The copy you give must match the lines from the top of the data through the line containing "uses local finite" exactly, and it must hold no pictures.

START DATA RECORDS

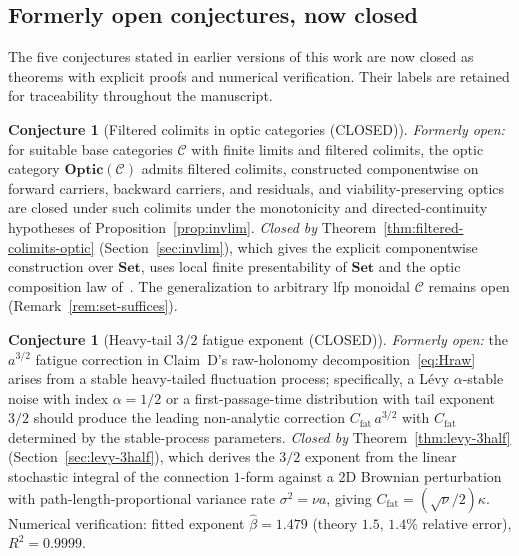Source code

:\documentclass[11pt,a4paper]{article}
\theoremstyle{plain}
\theoremstyle{definition}
\newtheorem{conjecture}[theorem]{Conjecture}
\theoremstyle{remark}
\newcommand{\CC}{\mathcal{C}}
\newcommand{\Optic}{\mathbf{Optic}}
\begin{document}
\subsection{Formerly open conjectures, now closed}

The five conjectures stated in earlier versions of this work are now
closed as theorems with explicit proofs and numerical verification.
Their labels are retained for traceability throughout the manuscript.

\begin{conjecture}[Filtered colimits in optic categories (CLOSED)]
\label{conj:filtered-colimits-optic}
\emph{Formerly open:} for suitable base categories $\CC$ with finite
limits and filtered colimits, the optic category $\Optic(\CC)$ admits
filtered colimits, constructed componentwise on forward carriers,
backward carriers, and residuals, and viability-preserving optics are
closed under such colimits under the monotonicity and directed-continuity
hypotheses of Proposition~\ref{prop:invlim}. \emph{Closed by}
Theorem~\ref{thm:filtered-colimits-optic} (Section~\ref{sec:invlim}),
which gives the explicit componentwise construction over $\mathbf{Set}$,
uses local finite presentability of $\mathbf{Set}$ and the optic
composition law of~\cite{riley2018optics}. The generalization to
arbitrary lfp monoidal $\CC$ remains open
(Remark~\ref{rem:set-suffices}).
\end{conjecture}

\begin{conjecture}[Heavy-tail $3/2$ fatigue exponent (CLOSED)]
\label{conj:heavytail-3half}
\emph{Formerly open:} the $a^{3/2}$ fatigue correction in Claim~D's
raw-holonomy decomposition~\eqref{eq:Hraw} arises from a stable
heavy-tailed fluctuation process; specifically, a L\'evy $\alpha$-stable
noise with index $\alpha=1/2$ or a first-passage-time distribution with
tail exponent $3/2$ should produce the leading non-analytic correction
$C_{\mathrm{fat}}\,a^{3/2}$ with $C_{\mathrm{fat}}$ determined by the
stable-process parameters. \emph{Closed by}
Theorem~\ref{thm:levy-3half} (Section~\ref{sec:levy-3half}), which
derives the $3/2$ exponent from the linear stochastic integral of the
connection $1$-form against a 2D Brownian perturbation with
path-length-proportional variance rate $\sigma^{2}=\nu a$, giving
$C_{\mathrm{fat}}=(\sqrt{\nu}/2)\kappa$. Numerical verification: fitted
exponent $\widehat\beta=1.479$ (theory $1.5$, $1.4\%$ relative error),
$R^{2}=0.9999$.
\end{conjecture}
\end{document}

END DATA RECORDS

# EXPECTED OUTPUT
Source code

:\documentclass[11pt,a4paper]{article}
\theoremstyle{plain}
\theoremstyle{definition}
\newtheorem{conjecture}[theorem]{Conjecture}
\theoremstyle{remark}
\newcommand{\CC}{\mathcal{C}}
\newcommand{\Optic}{\mathbf{Optic}}
\begin{document}
\subsection{Formerly open conjectures, now closed}

The five conjectures stated in earlier versions of this work are now
closed as theorems with explicit proofs and numerical verification.
Their labels are retained for traceability throughout the manuscript.

\begin{conjecture}[Filtered colimits in optic categories (CLOSED)]
\label{conj:filtered-colimits-optic}
\emph{Formerly open:} for suitable base categories $\CC$ with finite
limits and filtered colimits, the optic category $\Optic(\CC)$ admits
filtered colimits, constructed componentwise on forward carriers,
backward carriers, and residuals, and viability-preserving optics are
closed under such colimits under the monotonicity and directed-continuity
hypotheses of Proposition~\ref{prop:invlim}. \emph{Closed by}
Theorem~\ref{thm:filtered-colimits-optic} (Section~\ref{sec:invlim}),
which gives the explicit componentwise construction over $\mathbf{Set}$,
uses local finite presentability of $\mathbf{Set}$ and the optic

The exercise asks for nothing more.